As stated above, FIG. 1 shows the throttle body portion 10 of a
four barrel (4V) carburetor of the downdraft type. It has a pair of
primary induction passages 12 and a pair of secondary induction
passages or bores 14. The bores would extend out of the plane of
FIG. 1 to the main and upper body portions of the carburetor that
contain the usual fuel metering systems, fuel bowl, etc. for
passage of an air/fuel mixture through each of the bores. The
opposite side of the bores passing into the plane of FIG. 1 are
adapted to be connected to the intake manifold of an internal
combustion engine so as to be subjected to the varying intake
manifold vacuum levels in response to speed and load changes.
The primary throttle bores 12 each contain an annular throttle
plate 16 bolted or otherwise secured to a primary throttle shaft
18. The shaft 18 is a single member that extends rotatably through
a bore 20 in the throttle body. At its rightward end, as seen in
FIG. 1, the primary shaft 18 is fixed to a lever 22. As best seen
in FIG. 3, the lever has a tang portion 24 at one end adapted to
cooperate with an adjustable screw 26 mounted on the carburetor to
provide a positive stop or closing position for the primary
throttle plates. The opposite end of lever 22 is adapted to abut
the end 28 of a solenoid actuated throttle plate positioner 30. The
latter is adjustably mounted on the throttle body flange 32 by a
bracket construction 34.
The solenoid operated positioner 30 is of a known construction and
its details of construction and operation are not given since they
are believed to be unnecessary for an understanding of the
invention. Suffice it to say that the solenoid would be connected
to the engine ignition system so that upon starting of the vehicle,
the solenoid is energized to move the plunger 28 rightwardly to a
position preventing the throttle shaft 18 from completely closing
the primary throttle plates upon return movement of the vehicle
accelerator pedal to an engine idle speed position. When the engine
ignition is shut off, the solenoid plunger 28 is retracted to
permit complete closing of the primary throttle plate, to prevent
engine dieseling, or after-run, in a known manner.
Primary throttle shaft 18 has a mechanical lost motion type
connection between the primary throttle plates and the secondary
throttle plates 35. In this case, as best seen in FIGS. 1 and 2,
each of the secondary throttle plates 35 is mounted on a separate
shaft 36, 38, the shafts, however, being axially aligned and
interconnected by a loose tongue and groove connection 40. In
effect, the throttle plates are mounted on a single shaft with an
articulated joint.

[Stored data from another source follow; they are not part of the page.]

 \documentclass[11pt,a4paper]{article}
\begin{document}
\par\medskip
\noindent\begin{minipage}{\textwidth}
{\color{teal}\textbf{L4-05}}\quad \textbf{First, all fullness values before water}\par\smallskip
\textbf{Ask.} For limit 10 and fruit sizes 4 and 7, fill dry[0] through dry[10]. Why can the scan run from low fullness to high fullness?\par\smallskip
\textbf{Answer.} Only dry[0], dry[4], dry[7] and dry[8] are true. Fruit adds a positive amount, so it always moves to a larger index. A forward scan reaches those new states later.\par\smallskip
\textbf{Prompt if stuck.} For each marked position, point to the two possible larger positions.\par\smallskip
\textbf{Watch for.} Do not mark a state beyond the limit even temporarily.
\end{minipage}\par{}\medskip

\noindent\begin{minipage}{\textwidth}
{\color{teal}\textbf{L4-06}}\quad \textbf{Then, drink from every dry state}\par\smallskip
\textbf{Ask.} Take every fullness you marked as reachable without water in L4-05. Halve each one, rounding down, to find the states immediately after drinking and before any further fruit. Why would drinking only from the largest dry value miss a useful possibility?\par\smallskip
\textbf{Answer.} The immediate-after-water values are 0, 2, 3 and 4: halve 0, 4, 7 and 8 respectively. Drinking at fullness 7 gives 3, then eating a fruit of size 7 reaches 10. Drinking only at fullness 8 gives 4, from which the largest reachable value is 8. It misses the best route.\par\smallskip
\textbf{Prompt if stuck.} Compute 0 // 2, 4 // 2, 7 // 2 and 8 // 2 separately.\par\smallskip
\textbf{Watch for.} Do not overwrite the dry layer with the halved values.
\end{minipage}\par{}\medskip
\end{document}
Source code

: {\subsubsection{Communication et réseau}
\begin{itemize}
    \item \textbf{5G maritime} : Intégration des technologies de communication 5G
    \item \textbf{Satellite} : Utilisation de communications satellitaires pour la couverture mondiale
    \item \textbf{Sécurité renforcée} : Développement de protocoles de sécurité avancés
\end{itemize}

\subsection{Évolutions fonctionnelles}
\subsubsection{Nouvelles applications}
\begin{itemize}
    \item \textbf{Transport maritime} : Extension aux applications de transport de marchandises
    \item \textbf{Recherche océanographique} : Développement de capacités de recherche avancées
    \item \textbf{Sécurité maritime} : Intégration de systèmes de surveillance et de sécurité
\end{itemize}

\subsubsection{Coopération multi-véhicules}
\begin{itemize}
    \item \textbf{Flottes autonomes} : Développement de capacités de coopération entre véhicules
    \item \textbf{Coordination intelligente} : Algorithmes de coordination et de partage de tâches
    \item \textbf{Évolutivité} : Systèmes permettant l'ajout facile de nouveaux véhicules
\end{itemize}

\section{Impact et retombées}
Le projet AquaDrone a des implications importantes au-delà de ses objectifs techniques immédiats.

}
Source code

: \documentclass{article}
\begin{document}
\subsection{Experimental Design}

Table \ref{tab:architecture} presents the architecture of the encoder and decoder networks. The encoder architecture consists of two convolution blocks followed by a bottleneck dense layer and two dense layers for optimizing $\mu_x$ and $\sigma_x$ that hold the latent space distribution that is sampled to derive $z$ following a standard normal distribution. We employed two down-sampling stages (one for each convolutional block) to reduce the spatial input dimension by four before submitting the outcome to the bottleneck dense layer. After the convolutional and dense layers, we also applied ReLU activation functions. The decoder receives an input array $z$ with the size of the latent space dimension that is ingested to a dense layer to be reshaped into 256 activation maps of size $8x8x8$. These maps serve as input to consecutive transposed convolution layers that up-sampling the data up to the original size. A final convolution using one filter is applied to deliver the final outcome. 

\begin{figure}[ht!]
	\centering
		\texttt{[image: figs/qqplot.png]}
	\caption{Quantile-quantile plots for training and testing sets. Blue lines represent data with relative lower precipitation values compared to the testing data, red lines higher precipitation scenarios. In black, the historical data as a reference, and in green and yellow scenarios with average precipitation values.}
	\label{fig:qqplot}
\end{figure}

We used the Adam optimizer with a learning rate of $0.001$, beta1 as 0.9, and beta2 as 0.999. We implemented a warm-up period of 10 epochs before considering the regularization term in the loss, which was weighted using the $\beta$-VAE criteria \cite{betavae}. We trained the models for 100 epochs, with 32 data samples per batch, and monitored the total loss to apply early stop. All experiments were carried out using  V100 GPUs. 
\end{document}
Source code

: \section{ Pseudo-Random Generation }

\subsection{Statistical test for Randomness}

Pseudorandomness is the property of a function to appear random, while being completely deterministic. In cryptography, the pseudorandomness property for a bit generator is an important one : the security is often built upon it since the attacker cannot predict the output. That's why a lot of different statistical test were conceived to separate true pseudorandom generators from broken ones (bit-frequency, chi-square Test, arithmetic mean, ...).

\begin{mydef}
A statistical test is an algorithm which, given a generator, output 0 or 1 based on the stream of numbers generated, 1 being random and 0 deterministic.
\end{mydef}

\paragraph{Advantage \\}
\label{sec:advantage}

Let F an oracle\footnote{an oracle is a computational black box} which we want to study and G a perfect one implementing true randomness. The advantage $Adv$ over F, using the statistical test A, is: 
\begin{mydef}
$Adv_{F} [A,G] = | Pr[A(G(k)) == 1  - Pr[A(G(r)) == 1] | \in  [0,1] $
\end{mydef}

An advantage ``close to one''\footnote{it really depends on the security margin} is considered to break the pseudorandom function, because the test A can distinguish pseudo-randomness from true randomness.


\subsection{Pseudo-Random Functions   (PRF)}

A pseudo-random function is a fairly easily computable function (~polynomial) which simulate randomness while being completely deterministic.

The sloppy interconnection permits a limited
rotation of each of the shafts 36, 38 relative to the other so that
each of the throttle plates can seat independently of the other.
Thus, torque applied to one of the shafts willl not cause an
unseating of the other throttle plate until the lost motion is
taken up, at which point continued torque will move both shafts as
a unit. Likewise, closing repeatability is afforded by this
construction as compared to one having a single shaft supporting
both secondary throttle plates.
Wound around the primary throttle shaft at its rightward end is a
coiled spring 42 having opposite ends abutting opposite edges of a
tang 48 projecting from a lever 50. Lever 50 is rotatably mounted
on the primary throttle shaft and is connected by a link 52 to a
lever 54. Lever 54 in turn is fixed on the rightward end of the
secondary throttle shaft 38. Lever 54 is biased in a clockwise
direction or closed by a further coiled spring 58 anchored at one
end under a stationary portion 60 of the carburetor and its other
end 62 engaging lever 54. This is repeated on the left side.
It will be clear that rotation of the primary throttle shaft from a
closed position will not rotate the secondary throttle shafts until
the tang portion 64 of lever 22 engages the extended end 46 of
spring 42. At this time, continued opening of the primary throttle
shafts will cause movement of lever 50 by the spring end 44 bearing
against the tank 48 to thereby through linkage 52 and 54 open the
secondary throttle shafts.
FIG. 4 shows a modified construction in which each of the secondary
throttle shafts 38', 36' are completely independently mounted with
no connection between the two. In this case, each shaft would have
a suitable linkage 52' to the primary throttle shaft for concurrent
actuation of the secondary shafts after a predetermined opening of
the primary shafts, in a manner previously described.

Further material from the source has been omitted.